Westley Annis westley at da-parish.com
Thu May 3 23:00:31 EDT 2007


Nurses Ask: Does New Orleans Suffer From PTSD?

NEW ORLEANS, May 3 /PRNewswire/ -- Citing the development of a number of
worrying and long-term trends among the patient and caregiver population of
post-Katrina New Orleans, registered nurses from a wide variety of clinical
settings will report on the severe challenges they face delivering care in
their communities. The RNs will be sounding this public health alert as part
of a day-long seminar sponsored by the Registered Nurse Response Network,
(RNRN), a national organization with 4,000 members which was born in the
aftermath of the Gulf region devastation.

The
six registered nurses on the panel (participants' bios at end of release),
and many colleagues at the seminar, lived disaster nursing on the front
lines during the acute phases of the hurricane, and have continued to serve
the patient populations in New Orleans. They report ongoing mental health
stresses among all levels of the population, severe fatigue setting in among
caregivers, a healthcare system that continues to be ignored by politicians
in Baton Rouge and Washington -- all resulting in a city that is
demonstrating widespread mental and emotional disorders similar to PTSD and
a variety of complicating physical issues.

In short: New Orleans is getting sicker, fast.

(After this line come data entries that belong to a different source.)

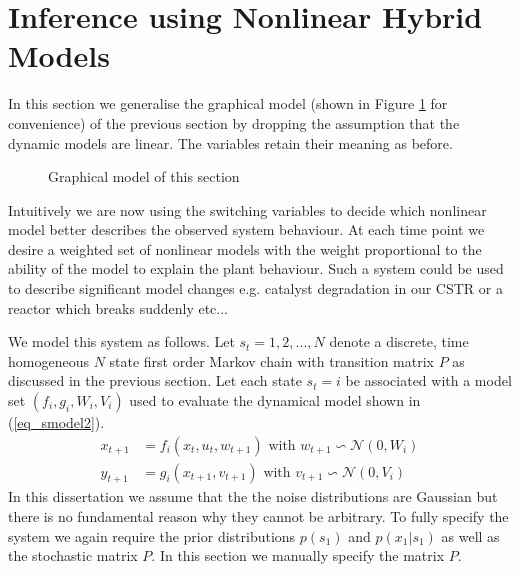 \section{Inference using Nonlinear Hybrid Models}
In this section we generalise the graphical model (shown in Figure \ref{fig_hybridmod2} for convenience) of the previous section by dropping the assumption that the dynamic models are linear. The variables retain their meaning as before.     
\begin{figure}[H] 
\centering
{}
\caption{Graphical model of this section}
\label{fig_hybridmod2}
\end{figure}
Intuitively we are now using the switching variables to decide which nonlinear model better describes the observed system behaviour. At each time point we desire a weighted set of nonlinear models with the weight proportional to the ability of the model to explain the plant behaviour. Such a system could be used to describe significant model changes e.g. catalyst degradation in our CSTR or a reactor which breaks suddenly etc... 

We model this system as follows. Let $s_t=1,2,..., N$ denote a discrete, time homogeneous $N$ state first order Markov chain with transition matrix $P$ as discussed in the previous section. Let each state $s_t=i$ be associated with a model set $\left(f_i, g_i, W_i, V_i \right)$ used to evaluate the dynamical model shown in (\ref{eq_smodel2}).
\begin{equation}
\begin{aligned}
x_{t+1} &= f_i(x_t, u_t, w_{t+1}) \text{ with } w_{t+1} \backsim \mathcal{N}(0, W_i)\\
y_{t+1} &= g_i(x_{t+1}, v_{t+1}) \text{ with } v_{t+1} \backsim \mathcal{N}(0,V_i)
\end{aligned}
\label{eq_smodel2}
\end{equation}
In this dissertation we assume that the the noise distributions are Gaussian but there is no fundamental reason why they cannot be arbitrary. To fully specify the system we again require the prior distributions $p(s_1)$ and $p(x_1|s_1)$ as well as the stochastic matrix $P$. In this section we manually specify the matrix $P$. 

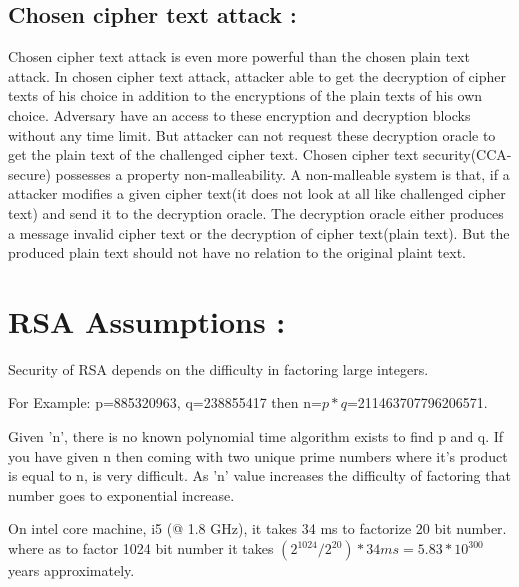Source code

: \documentclass{article}
\begin{document}
	\subsection{Chosen cipher text attack :}
	Chosen cipher text attack is even more powerful than the chosen plain text attack. In chosen cipher text attack, attacker able to get the decryption of cipher texts of his choice in addition to the encryptions of the plain texts of his own choice. Adversary have an access to these encryption and decryption blocks without any time limit. But attacker can not request these decryption oracle to get the plain text of the challenged cipher text.
	Chosen cipher text security(CCA-secure) possesses a property non-malleability. A non-malleable system is that, if a attacker modifies a given cipher text(it does not look at all like challenged cipher text) and send it to the decryption oracle. The decryption oracle either produces a message invalid cipher text or the decryption of cipher text(plain text). But the produced plain text should not have no relation to the original plaint text.
	
	
	\section{RSA Assumptions :}
	Security of RSA depends on the difficulty in factoring large integers. 
	\begin{description}
		
	\item For Example: p=885320963, q=238855417 then
	n=$p*q$=211463707796206571.
	
	Given 'n', there is no known polynomial time algorithm exists to find p and q.	
	If you have given n then coming with two unique prime numbers where it's product is equal to  n, is very difficult. As 'n' value increases the difficulty of factoring that number goes to exponential increase. 
	
	On intel core machine, i5 (@ 1.8 GHz), it takes 34 ms to factorize 20 bit number. where as to factor 1024 bit  number it takes 
	$(2^{1024 }/ 2^{20}) * 34 ms = 5.83 * 10^{300}$ years approximately. 
	
		\end{description}
	
\end{document}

With the city down 1,000 beds, 6,000 caregivers, and seven hospitals, people
not seeking care until they are acutely ill, and the rate of uninsured
already at a nation-wide high and continuing to skyrocket, these nurses find
themselves delivering care to a sicker population in a variety of new
settings with fewer resources.

WHAT: The Post-Katrina Healthcare Challenge: The Voices of Local Katrina
Nurse Veterans WHERE: Courtyard-New Orleans Downtown WHEN: Monday, May 7
2:30 p.m.-4:00 p.m. Media Availability

"This experience has given me great insight, incurred at great cost," said
Celeste Lewis, an RN who works at River Oaks Psychiatric Hospital,
volunteers at St. Anna's Parish clinic, and helped to evacuate 72 unstable
psychiatric patients to Memphis. We face a tremendous challenge now with a
greater need for inpatient and outpatient mental health services, an
increase in the number of people suffering depression as a result of their
loss, the devastation that surrounds them, and a deficit of 300 psychiatric
hospital beds. The nurses and doctors who worked through the storm and have
continued on with no counseling or support systems are on a delayed
response. A nurse recruiter told me that nurses in hospitals were breaking
down in tears during last summer's hurricane season.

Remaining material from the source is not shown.